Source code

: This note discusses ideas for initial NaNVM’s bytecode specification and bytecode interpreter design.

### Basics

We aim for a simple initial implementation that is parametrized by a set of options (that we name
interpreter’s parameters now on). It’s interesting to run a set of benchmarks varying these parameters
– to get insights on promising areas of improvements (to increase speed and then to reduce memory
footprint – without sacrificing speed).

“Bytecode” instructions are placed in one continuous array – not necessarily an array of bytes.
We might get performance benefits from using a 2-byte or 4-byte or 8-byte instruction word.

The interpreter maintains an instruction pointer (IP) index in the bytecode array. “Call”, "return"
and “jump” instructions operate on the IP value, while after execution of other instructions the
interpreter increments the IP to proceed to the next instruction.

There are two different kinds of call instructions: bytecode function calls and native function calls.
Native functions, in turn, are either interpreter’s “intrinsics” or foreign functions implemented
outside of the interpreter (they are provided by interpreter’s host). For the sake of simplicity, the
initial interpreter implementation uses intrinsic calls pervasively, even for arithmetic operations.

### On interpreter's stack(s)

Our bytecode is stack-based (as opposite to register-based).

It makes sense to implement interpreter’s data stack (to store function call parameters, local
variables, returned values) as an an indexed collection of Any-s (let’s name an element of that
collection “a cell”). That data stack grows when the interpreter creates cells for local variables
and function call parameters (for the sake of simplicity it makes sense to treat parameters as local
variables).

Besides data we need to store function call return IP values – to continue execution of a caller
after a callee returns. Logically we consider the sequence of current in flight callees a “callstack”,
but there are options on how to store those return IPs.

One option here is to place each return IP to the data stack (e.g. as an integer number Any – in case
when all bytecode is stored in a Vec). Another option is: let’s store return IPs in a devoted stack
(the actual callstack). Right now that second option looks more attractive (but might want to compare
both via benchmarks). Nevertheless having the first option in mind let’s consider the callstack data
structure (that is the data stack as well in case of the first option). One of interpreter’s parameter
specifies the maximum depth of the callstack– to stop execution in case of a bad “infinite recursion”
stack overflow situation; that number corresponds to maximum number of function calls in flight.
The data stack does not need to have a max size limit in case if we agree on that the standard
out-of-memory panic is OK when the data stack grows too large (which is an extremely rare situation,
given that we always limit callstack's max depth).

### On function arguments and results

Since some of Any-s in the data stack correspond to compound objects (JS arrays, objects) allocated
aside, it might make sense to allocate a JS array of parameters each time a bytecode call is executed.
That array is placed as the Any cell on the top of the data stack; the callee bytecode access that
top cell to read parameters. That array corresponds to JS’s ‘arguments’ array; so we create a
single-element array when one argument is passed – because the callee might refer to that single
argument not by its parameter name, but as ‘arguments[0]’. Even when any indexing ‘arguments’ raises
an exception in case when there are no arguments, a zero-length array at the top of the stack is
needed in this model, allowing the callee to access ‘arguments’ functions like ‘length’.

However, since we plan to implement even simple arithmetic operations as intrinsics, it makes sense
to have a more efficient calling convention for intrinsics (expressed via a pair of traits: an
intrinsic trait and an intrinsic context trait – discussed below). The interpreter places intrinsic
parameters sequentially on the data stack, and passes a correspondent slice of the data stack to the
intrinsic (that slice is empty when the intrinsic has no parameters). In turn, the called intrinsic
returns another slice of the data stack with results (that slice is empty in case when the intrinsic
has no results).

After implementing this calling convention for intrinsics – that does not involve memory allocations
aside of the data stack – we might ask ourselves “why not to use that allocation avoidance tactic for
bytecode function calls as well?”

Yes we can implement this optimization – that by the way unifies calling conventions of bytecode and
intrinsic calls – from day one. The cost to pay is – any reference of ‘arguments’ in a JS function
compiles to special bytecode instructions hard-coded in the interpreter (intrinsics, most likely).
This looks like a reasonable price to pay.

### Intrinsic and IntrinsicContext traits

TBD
--
- **Your objective**: Please write out each entry shown above exactly as given.

- **Task solution**:
Source code

: This note discusses ideas for initial NaNVM’s bytecode specification and bytecode interpreter design.

### Basics

We aim for a simple initial implementation that is parametrized by a set of options (that we name
interpreter’s parameters now on). It’s interesting to run a set of benchmarks varying these parameters
– to get insights on promising areas of improvements (to increase speed and then to reduce memory
footprint – without sacrificing speed).

“Bytecode” instructions are placed in one continuous array – not necessarily an array of bytes.
We might get performance benefits from using a 2-byte or 4-byte or 8-byte instruction word.

The interpreter maintains an instruction pointer (IP) index in the bytecode array. “Call”, "return"
and “jump” instructions operate on the IP value, while after execution of other instructions the
interpreter increments the IP to proceed to the next instruction.

There are two different kinds of call instructions: bytecode function calls and native function calls.
Native functions, in turn, are either interpreter’s “intrinsics” or foreign functions implemented
outside of the interpreter (they are provided by interpreter’s host). For the sake of simplicity, the
initial interpreter implementation uses intrinsic calls pervasively, even for arithmetic operations.

### On interpreter's stack(s)

Our bytecode is stack-based (as opposite to register-based).

It makes sense to implement interpreter’s data stack (to store function call parameters, local
variables, returned values) as an an indexed collection of Any-s (let’s name an element of that
collection “a cell”). That data stack grows when the interpreter creates cells for local variables
and function call parameters (for the sake of simplicity it makes sense to treat parameters as local
variables).

Besides data we need to store function call return IP values – to continue execution of a caller
after a callee returns. Logically we consider the sequence of current in flight callees a “callstack”,
but there are options on how to store those return IPs.

One option here is to place each return IP to the data stack (e.g. as an integer number Any – in case
when all bytecode is stored in a Vec). Another option is: let’s store return IPs in a devoted stack
(the actual callstack). Right now that second option looks more attractive (but might want to compare
both via benchmarks). Nevertheless having the first option in mind let’s consider the callstack data
structure (that is the data stack as well in case of the first option). One of interpreter’s parameter
specifies the maximum depth of the callstack– to stop execution in case of a bad “infinite recursion”
stack overflow situation; that number corresponds to maximum number of function calls in flight.
The data stack does not need to have a max size limit in case if we agree on that the standard
out-of-memory panic is OK when the data stack grows too large (which is an extremely rare situation,
given that we always limit callstack's max depth).

### On function arguments and results

Since some of Any-s in the data stack correspond to compound objects (JS arrays, objects) allocated
aside, it might make sense to allocate a JS array of parameters each time a bytecode call is executed.
That array is placed as the Any cell on the top of the data stack; the callee bytecode access that
top cell to read parameters. That array corresponds to JS’s ‘arguments’ array; so we create a
single-element array when one argument is passed – because the callee might refer to that single
argument not by its parameter name, but as ‘arguments[0]’. Even when any indexing ‘arguments’ raises
an exception in case when there are no arguments, a zero-length array at the top of the stack is
needed in this model, allowing the callee to access ‘arguments’ functions like ‘length’.

However, since we plan to implement even simple arithmetic operations as intrinsics, it makes sense
to have a more efficient calling convention for intrinsics (expressed via a pair of traits: an
intrinsic trait and an intrinsic context trait – discussed below). The interpreter places intrinsic
parameters sequentially on the data stack, and passes a correspondent slice of the data stack to the
intrinsic (that slice is empty when the intrinsic has no parameters). In turn, the called intrinsic
returns another slice of the data stack with results (that slice is empty in case when the intrinsic
has no results).

After implementing this calling convention for intrinsics – that does not involve memory allocations
aside of the data stack – we might ask ourselves “why not to use that allocation avoidance tactic for
bytecode function calls as well?”

Yes we can implement this optimization – that by the way unifies calling conventions of bytecode and
intrinsic calls – from day one. The cost to pay is – any reference of ‘arguments’ in a JS function
compiles to special bytecode instructions hard-coded in the interpreter (intrinsics, most likely).
This looks like a reasonable price to pay.

### Intrinsic and IntrinsicContext traits

TBD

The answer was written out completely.